On Sun, 2005-07-03 at 20:27 +0300, Ira Abramov wrote:
> 
> to explain: when you use winbind and add a machine into the domain, the
> first time you look up a user she will be mapped to a local UID in an
> "idmap" database. the problem is, there is no hash function to map a
> lanman object's SID, and the idmap database fills up on a "first asked,
> first served" manner. this is a sick mess, since this means that if you
> have several machines winbound, they don't all see the same UIDs mapped
> to the same usernames, which makes NFS impossible.
Not exactly... When winbind service comes up first time, it does several
things:
1) Enumerates trusted domains
2) Reads ALL group objects from trusted domains (including AD) and
generates GIDs by hashing objectSID (octet string LDAP syntax - actually
a byte array) attribute. 
3) Reads ALL user/computer objects and generates UIDs (same logic here) 

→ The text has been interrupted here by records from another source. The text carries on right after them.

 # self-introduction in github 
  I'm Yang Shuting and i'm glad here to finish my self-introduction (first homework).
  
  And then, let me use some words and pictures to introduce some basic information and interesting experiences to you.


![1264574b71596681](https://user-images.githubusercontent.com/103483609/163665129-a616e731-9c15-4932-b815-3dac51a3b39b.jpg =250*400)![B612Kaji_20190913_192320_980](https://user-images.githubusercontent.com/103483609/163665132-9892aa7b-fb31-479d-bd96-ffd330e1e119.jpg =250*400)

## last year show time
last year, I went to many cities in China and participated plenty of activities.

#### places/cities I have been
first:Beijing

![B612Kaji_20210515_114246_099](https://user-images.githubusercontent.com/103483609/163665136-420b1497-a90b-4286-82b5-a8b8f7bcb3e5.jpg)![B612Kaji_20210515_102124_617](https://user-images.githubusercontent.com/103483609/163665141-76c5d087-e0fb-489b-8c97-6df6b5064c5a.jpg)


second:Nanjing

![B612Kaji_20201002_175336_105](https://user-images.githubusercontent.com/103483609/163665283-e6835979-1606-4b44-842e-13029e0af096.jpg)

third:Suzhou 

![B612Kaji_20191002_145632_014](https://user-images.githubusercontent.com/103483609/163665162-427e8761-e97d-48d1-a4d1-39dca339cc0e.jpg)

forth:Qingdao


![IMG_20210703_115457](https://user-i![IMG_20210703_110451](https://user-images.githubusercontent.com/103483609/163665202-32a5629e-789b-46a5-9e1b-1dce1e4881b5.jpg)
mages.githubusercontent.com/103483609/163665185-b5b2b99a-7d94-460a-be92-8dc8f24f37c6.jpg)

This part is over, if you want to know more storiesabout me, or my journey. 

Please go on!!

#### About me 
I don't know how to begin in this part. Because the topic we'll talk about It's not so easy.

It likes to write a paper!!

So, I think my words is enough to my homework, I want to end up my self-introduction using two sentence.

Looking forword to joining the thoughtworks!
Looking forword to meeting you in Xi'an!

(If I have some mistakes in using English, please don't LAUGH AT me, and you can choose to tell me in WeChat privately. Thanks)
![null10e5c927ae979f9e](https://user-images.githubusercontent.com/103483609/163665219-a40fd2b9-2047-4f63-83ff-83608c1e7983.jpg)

The problem is not with idmap database, but rather with the efficiency
of the LDAP query which asks for all user/computer objects from AD - as
I mentioned already before: in my environment winbind is crashing after
about 20 mins, while trying to enumerate accounts, failing to complete
the LDAP query.

> 
> solution one - have one machine enumarate all the UIDs and then copy its
> idmap database, and do that again each time you add users to the AD (yuck)
> 
> solution 2 - have the userinfo come from the AD, the authentication from
> the kerberos (as before) and ask Samba to map the ids according to LDAP
> (yuck again). that LDAP server can either run on a separate linux
> machine, or be the LDAP that is already part of the SFU, and so keeps
> those details inside the AD itself, with a "Unix attributes" tag in the
> AD management dialog.
you can share UIDs via LDAP or SQL (OpenLDAP, mySQL), but yuck indeed.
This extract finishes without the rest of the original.